Wie schon in einem früheren Artikel erwähnt, gilt die Privilegierung der VOB/B bereits seit Juli 2008 nicht mehr, wenn es um Verträge mit Verbrauchern, also Privatpersonen geht. Aber ist das eigentlich wirklich so schlimm?
Sehen wir uns die Sache heute etwas genauer an.
Verträge mit Unternehmen oder der öffentlichen Hand:
- Die Privilegierung gilt noch immer, wenn Sie Verträge mit Unternehmen, bzw. dem öffentlichen Auftraggeber schließen.
- Die VOB/B muss dabei allerdings vollständig und unverändert einbezogen werden, andernfalls entfällt die Privilegierung wieder.

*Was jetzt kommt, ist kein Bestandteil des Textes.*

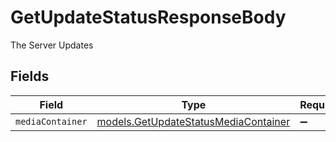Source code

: # GetUpdateStatusResponseBody

The Server Updates


## Fields

| Field                                                                              | Type                                                                               | Required                                                                           | Description                                                                        |
| ---------------------------------------------------------------------------------- | ---------------------------------------------------------------------------------- | ---------------------------------------------------------------------------------- | ---------------------------------------------------------------------------------- |
| `mediaContainer`                                                                   | [models.GetUpdateStatusMediaContainer](../models/getupdatestatusmediacontainer.md) | :heavy_minus_sign:                                                                 | N/A                                                                                |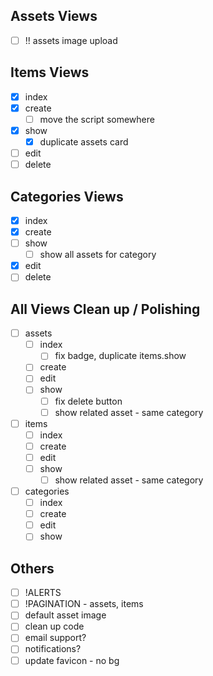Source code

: ## Assets Views

- [ ] !! assets image upload

## Items Views

- [x] index
- [x] create
    - [ ] move the script somewhere
- [x] show
    - [x] duplicate assets card
- [ ] edit
- [ ] delete

## Categories Views

- [x] index
- [x] create
- [ ] show
    - [ ] show all assets for category
- [x] edit
- [ ] delete

## All Views Clean up / Polishing

- [ ] assets
    - [ ] index
        - [ ] fix badge, duplicate items.show
    - [ ] create
    - [ ] edit
    - [ ] show
        - [ ] fix delete button
        - [ ] show related asset - same category

- [ ] items
    - [ ] index
    - [ ] create
    - [ ] edit
    - [ ] show
        - [ ] show related asset - same category

- [ ] categories
    - [ ] index
    - [ ] create
    - [ ] edit
    - [ ] show

## Others

- [ ] !ALERTS
- [ ] !PAGINATION - assets, items
- [ ] default asset image
- [ ] clean up code
- [ ] email support?
- [ ] notifications?
- [ ] update favicon - no bg
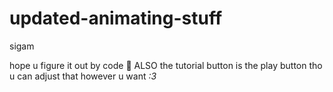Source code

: # updated-animating-stuff
sigam

hope u figure it out by code 🙏
ALSO
the tutorial button is the play button tho u can adjust that however u want *:3*
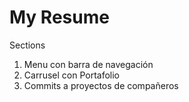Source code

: # My Resume

Sections

1. Menu con barra de navegación
2. Carrusel con Portafolio
3. Commits a proyectos de compañeros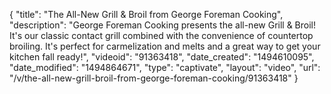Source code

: {
    "title": "The All-New Grill & Broil from George Foreman Cooking",
    "description": "George Foreman Cooking presents the all-new Grill & Broil! It's our classic contact grill combined with the convenience of countertop broiling. It's perfect for carmelization and melts and a great way to get your kitchen fall ready!",
    "videoid": "91363418",
    "date_created": "1494610095",
    "date_modified": "1494864671",
    "type": "captivate",
    "layout": "video",
    "url": "\/v\/the-all-new-grill-broil-from-george-foreman-cooking\/91363418"
}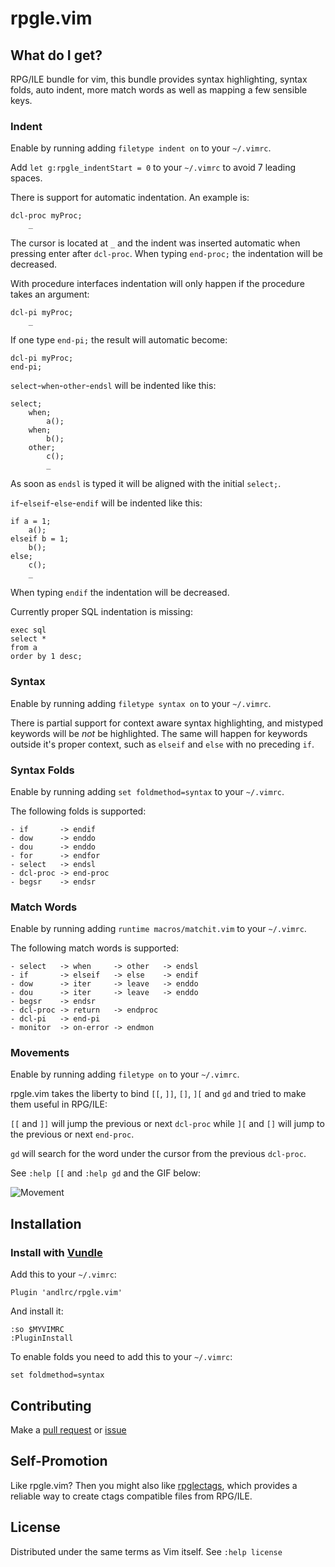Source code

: rpgle.vim
=========

What do I get?
--------------

RPG/ILE bundle for vim, this bundle provides syntax highlighting, syntax folds,
auto indent, more match words as well as mapping a few sensible keys.

### Indent

Enable by running adding `filetype indent on` to your `~/.vimrc`.

Add `let g:rpgle_indentStart = 0` to your `~/.vimrc` to avoid 7 leading spaces.

There is support for automatic indentation. An example is:

    dcl-proc myProc;
        _

The cursor is located at `_` and the indent was inserted automatic when pressing
enter after `dcl-proc`. When typing `end-proc;` the indentation will be
decreased.

With procedure interfaces indentation will only happen if the procedure takes
an argument:

    dcl-pi myProc;
        _

If one type `end-pi;` the result will automatic become:

    dcl-pi myProc;
    end-pi;

`select`-`when`-`other`-`endsl` will be indented like this:

    select;
        when;
            a();
        when;
            b();
        other;
            c();
            _

As soon as `endsl` is typed it will be aligned with the initial `select;`.

`if`-`elseif`-`else`-`endif` will be indented
like this:

    if a = 1;
        a();
    elseif b = 1;
        b();
    else;
        c();
        _

When typing `endif` the indentation will be decreased.

Currently proper SQL indentation is missing:

    exec sql
    select *
    from a
    order by 1 desc;

### Syntax

Enable by running adding `filetype syntax on` to your `~/.vimrc`.

There is partial support for context aware syntax highlighting, and mistyped
keywords will be *not* be highlighted. The same will happen for keywords outside
it's proper context, such as `elseif` and `else` with no preceding `if`.

### Syntax Folds

Enable by running adding `set foldmethod=syntax` to your `~/.vimrc`.

The following folds is supported:

    - if       -> endif
    - dow      -> enddo
    - dou      -> enddo
    - for      -> endfor
    - select   -> endsl
    - dcl-proc -> end-proc
    - begsr    -> endsr

### Match Words

Enable by running adding `runtime macros/matchit.vim` to your `~/.vimrc`.

The following match words is supported:

    - select   -> when     -> other   -> endsl
    - if       -> elseif   -> else    -> endif
    - dow      -> iter     -> leave   -> enddo
    - dou      -> iter     -> leave   -> enddo
    - begsr    -> endsr
    - dcl-proc -> return   -> endproc
    - dcl-pi   -> end-pi
    - monitor  -> on-error -> endmon

### Movements

Enable by running adding `filetype on` to your `~/.vimrc`.

rpgle.vim takes the liberty to bind `[[`, `]]`, `[]`, `][` and `gd` and tried to
make them useful in RPG/ILE:

`[[` and `]]` will jump the previous or next `dcl-proc` while `][` and `[]` will
jump to the previous or next `end-proc`.

`gd` will search for the word under the cursor from the previous `dcl-proc`.

See `:help [[` and `:help gd` and the GIF below:

![Movement](movement.gif)

Installation
------------

### Install with [Vundle](https://github.com/gmarik/vundle)

Add this to your `~/.vimrc`:

    Plugin 'andlrc/rpgle.vim'

And install it:

    :so $MYVIMRC
    :PluginInstall

To enable folds you need to add this to your `~/.vimrc`:

    set foldmethod=syntax

Contributing
------------

Make a [pull request](https://github.com/andlrc/rpgle.vim/pulls) or
[issue](https://github.com/andlrc/rpgle.vim/issues)

Self-Promotion
--------------

Like rpgle.vim? Then you might also like
[rpglectags](https://github.com/andlrc/rpglectags), which provides a reliable
way to create ctags compatible files from RPG/ILE.

License
-------

Distributed under the same terms as Vim itself. See `:help license`
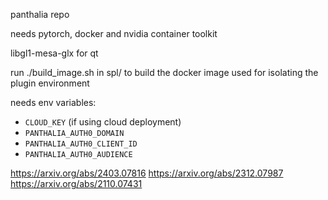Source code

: panthalia repo

needs pytorch, docker and nvidia container toolkit

libgl1-mesa-glx for qt

run ./build_image.sh in spl/ to build the docker image used for isolating the plugin environment

needs env variables:
- `CLOUD_KEY` (if using cloud deployment)
- `PANTHALIA_AUTH0_DOMAIN`
- `PANTHALIA_AUTH0_CLIENT_ID`
- `PANTHALIA_AUTH0_AUDIENCE`


https://arxiv.org/abs/2403.07816
https://arxiv.org/abs/2312.07987
https://arxiv.org/abs/2110.07431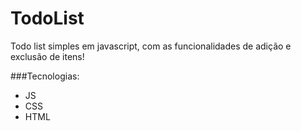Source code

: # TodoList
Todo list simples em javascript, com as funcionalidades de adição e exclusão de itens! 

###Tecnologias: 

* JS
* CSS
* HTML
 
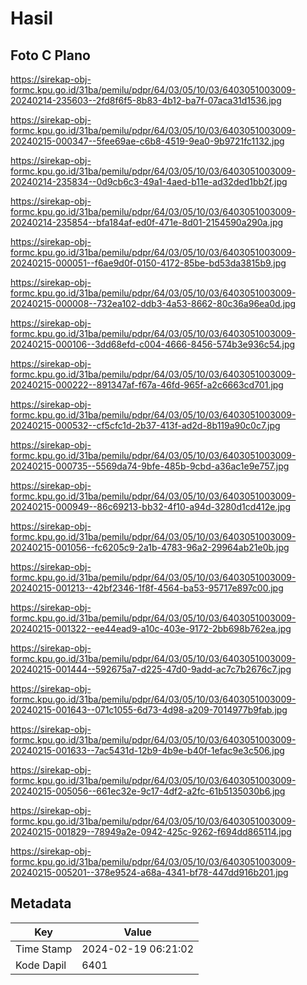 # Hasil

## Foto C Plano

https://sirekap-obj-formc.kpu.go.id/31ba/pemilu/pdpr/64/03/05/10/03/6403051003009-20240214-235603--2fd8f6f5-8b83-4b12-ba7f-07aca31d1536.jpg

https://sirekap-obj-formc.kpu.go.id/31ba/pemilu/pdpr/64/03/05/10/03/6403051003009-20240215-000347--5fee69ae-c6b8-4519-9ea0-9b9721fc1132.jpg

https://sirekap-obj-formc.kpu.go.id/31ba/pemilu/pdpr/64/03/05/10/03/6403051003009-20240214-235834--0d9cb6c3-49a1-4aed-b11e-ad32ded1bb2f.jpg

https://sirekap-obj-formc.kpu.go.id/31ba/pemilu/pdpr/64/03/05/10/03/6403051003009-20240214-235854--bfa184af-ed0f-471e-8d01-2154590a290a.jpg

https://sirekap-obj-formc.kpu.go.id/31ba/pemilu/pdpr/64/03/05/10/03/6403051003009-20240215-000051--f6ae9d0f-0150-4172-85be-bd53da3815b9.jpg

https://sirekap-obj-formc.kpu.go.id/31ba/pemilu/pdpr/64/03/05/10/03/6403051003009-20240215-000008--732ea102-ddb3-4a53-8662-80c36a96ea0d.jpg

https://sirekap-obj-formc.kpu.go.id/31ba/pemilu/pdpr/64/03/05/10/03/6403051003009-20240215-000106--3dd68efd-c004-4666-8456-574b3e936c54.jpg

https://sirekap-obj-formc.kpu.go.id/31ba/pemilu/pdpr/64/03/05/10/03/6403051003009-20240215-000222--891347af-f67a-46fd-965f-a2c6663cd701.jpg

https://sirekap-obj-formc.kpu.go.id/31ba/pemilu/pdpr/64/03/05/10/03/6403051003009-20240215-000532--cf5cfc1d-2b37-413f-ad2d-8b119a90c0c7.jpg

https://sirekap-obj-formc.kpu.go.id/31ba/pemilu/pdpr/64/03/05/10/03/6403051003009-20240215-000735--5569da74-9bfe-485b-9cbd-a36ac1e9e757.jpg

https://sirekap-obj-formc.kpu.go.id/31ba/pemilu/pdpr/64/03/05/10/03/6403051003009-20240215-000949--86c69213-bb32-4f10-a94d-3280d1cd412e.jpg

https://sirekap-obj-formc.kpu.go.id/31ba/pemilu/pdpr/64/03/05/10/03/6403051003009-20240215-001056--fc6205c9-2a1b-4783-96a2-29964ab21e0b.jpg

https://sirekap-obj-formc.kpu.go.id/31ba/pemilu/pdpr/64/03/05/10/03/6403051003009-20240215-001213--42bf2346-1f8f-4564-ba53-95717e897c00.jpg

https://sirekap-obj-formc.kpu.go.id/31ba/pemilu/pdpr/64/03/05/10/03/6403051003009-20240215-001322--ee44ead9-a10c-403e-9172-2bb698b762ea.jpg

https://sirekap-obj-formc.kpu.go.id/31ba/pemilu/pdpr/64/03/05/10/03/6403051003009-20240215-001444--592675a7-d225-47d0-9add-ac7c7b2676c7.jpg

https://sirekap-obj-formc.kpu.go.id/31ba/pemilu/pdpr/64/03/05/10/03/6403051003009-20240215-001643--071c1055-6d73-4d98-a209-7014977b9fab.jpg

https://sirekap-obj-formc.kpu.go.id/31ba/pemilu/pdpr/64/03/05/10/03/6403051003009-20240215-001633--7ac5431d-12b9-4b9e-b40f-1efac9e3c506.jpg

https://sirekap-obj-formc.kpu.go.id/31ba/pemilu/pdpr/64/03/05/10/03/6403051003009-20240215-005056--661ec32e-9c17-4df2-a2fc-61b5135030b6.jpg

https://sirekap-obj-formc.kpu.go.id/31ba/pemilu/pdpr/64/03/05/10/03/6403051003009-20240215-001829--78949a2e-0942-425c-9262-f694dd865114.jpg

https://sirekap-obj-formc.kpu.go.id/31ba/pemilu/pdpr/64/03/05/10/03/6403051003009-20240215-005201--378e9524-a68a-4341-bf78-447dd916b201.jpg


## Metadata

| Key        | Value               |
| ---------- | ------------------- |
| Time Stamp | 2024-02-19 06:21:02 |
| Kode Dapil | 6401                |



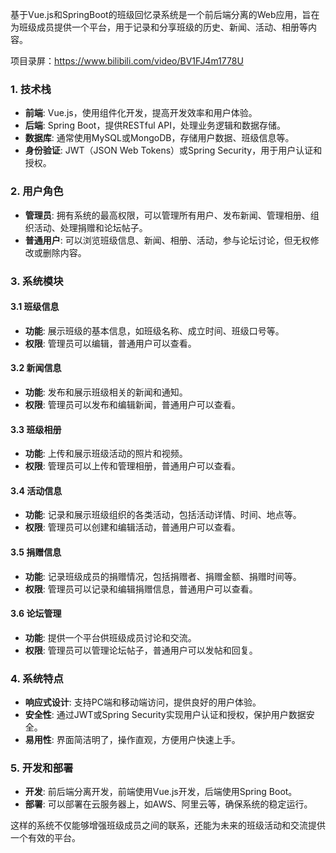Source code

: ﻿基于Vue.js和SpringBoot的班级回忆录系统是一个前后端分离的Web应用，旨在为班级成员提供一个平台，用于记录和分享班级的历史、新闻、活动、相册等内容。

项目录屏：https://www.bilibili.com/video/BV1FJ4m1778U

### 1. 技术栈

- **前端**: Vue.js，使用组件化开发，提高开发效率和用户体验。
- **后端**: Spring Boot，提供RESTful API，处理业务逻辑和数据存储。
- **数据库**: 通常使用MySQL或MongoDB，存储用户数据、班级信息等。
- **身份验证**: JWT（JSON Web Tokens）或Spring Security，用于用户认证和授权。

### 2. 用户角色

- **管理员**: 拥有系统的最高权限，可以管理所有用户、发布新闻、管理相册、组织活动、处理捐赠和论坛帖子。
- **普通用户**: 可以浏览班级信息、新闻、相册、活动，参与论坛讨论，但无权修改或删除内容。

### 3. 系统模块

#### 3.1 班级信息

- **功能**: 展示班级的基本信息，如班级名称、成立时间、班级口号等。
- **权限**: 管理员可以编辑，普通用户可以查看。

#### 3.2 新闻信息

- **功能**: 发布和展示班级相关的新闻和通知。
- **权限**: 管理员可以发布和编辑新闻，普通用户可以查看。

#### 3.3 班级相册

- **功能**: 上传和展示班级活动的照片和视频。
- **权限**: 管理员可以上传和管理相册，普通用户可以查看。

#### 3.4 活动信息

- **功能**: 记录和展示班级组织的各类活动，包括活动详情、时间、地点等。
- **权限**: 管理员可以创建和编辑活动，普通用户可以查看。

#### 3.5 捐赠信息

- **功能**: 记录班级成员的捐赠情况，包括捐赠者、捐赠金额、捐赠时间等。
- **权限**: 管理员可以记录和编辑捐赠信息，普通用户可以查看。

#### 3.6 论坛管理

- **功能**: 提供一个平台供班级成员讨论和交流。
- **权限**: 管理员可以管理论坛帖子，普通用户可以发帖和回复。

### 4. 系统特点

- **响应式设计**: 支持PC端和移动端访问，提供良好的用户体验。
- **安全性**: 通过JWT或Spring Security实现用户认证和授权，保护用户数据安全。
- **易用性**: 界面简洁明了，操作直观，方便用户快速上手。

### 5. 开发和部署

- **开发**: 前后端分离开发，前端使用Vue.js开发，后端使用Spring Boot。
- **部署**: 可以部署在云服务器上，如AWS、阿里云等，确保系统的稳定运行。

这样的系统不仅能够增强班级成员之间的联系，还能为未来的班级活动和交流提供一个有效的平台。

- In dem Fall wird dann allerdings nur der Vertragspartner des Verwenders (= derjenige, der die VOB in´s Spiel gebracht hat) geschützt. Das bedeutet, dass nur die Bestimmungen unwirksam werden, die den Vertragspartner benachteiligen. Für den Verwender ungünstige Paragraphen bleiben dagegen unverändert.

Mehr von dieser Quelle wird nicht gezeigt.